GOAL OF THE EXERCISE:
Count up the lines below that hold "Keying", then give that count by itself.

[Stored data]
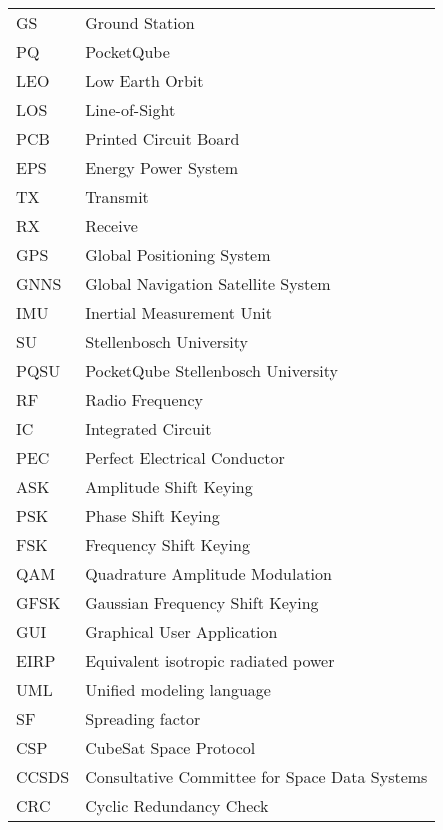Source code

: \begingroup
\renewcommand{\arraystretch}{1.2}
\begin{tabular}{@{}p{2.5cm} l}
    GS      & Ground Station \\
    PQ      & PocketQube \\
    LEO     & Low Earth Orbit \\
    LOS     & Line-of-Sight \\
    PCB     & Printed Circuit Board \\
    EPS     & Energy Power System \\
    TX      & Transmit \\
    RX      & Receive \\
    GPS     & Global Positioning System \\
    GNNS    & Global Navigation Satellite System \\ 
    IMU     & Inertial Measurement Unit \\
    SU      & Stellenbosch University \\
    PQSU    & PocketQube Stellenbosch University \\
    RF      & Radio Frequency \\
    IC      & Integrated Circuit \\
    PEC     & Perfect Electrical Conductor \\
    ASK     & Amplitude Shift Keying \\
    PSK     & Phase Shift Keying \\
    FSK     & Frequency Shift Keying \\
    QAM     & Quadrature Amplitude Modulation \\
    GFSK    & Gaussian Frequency Shift Keying \\
    GUI     & Graphical User Application \\
    EIRP    & Equivalent isotropic radiated power \\
    UML     & Unified modeling language \\
    SF      & Spreading factor \\
    CSP     & CubeSat Space Protocol \\
    CCSDS   & Consultative Committee for Space Data Systems \\
    CRC     & Cyclic Redundancy Check \\
\end{tabular}
\endgroup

TASK OUTPUT:
4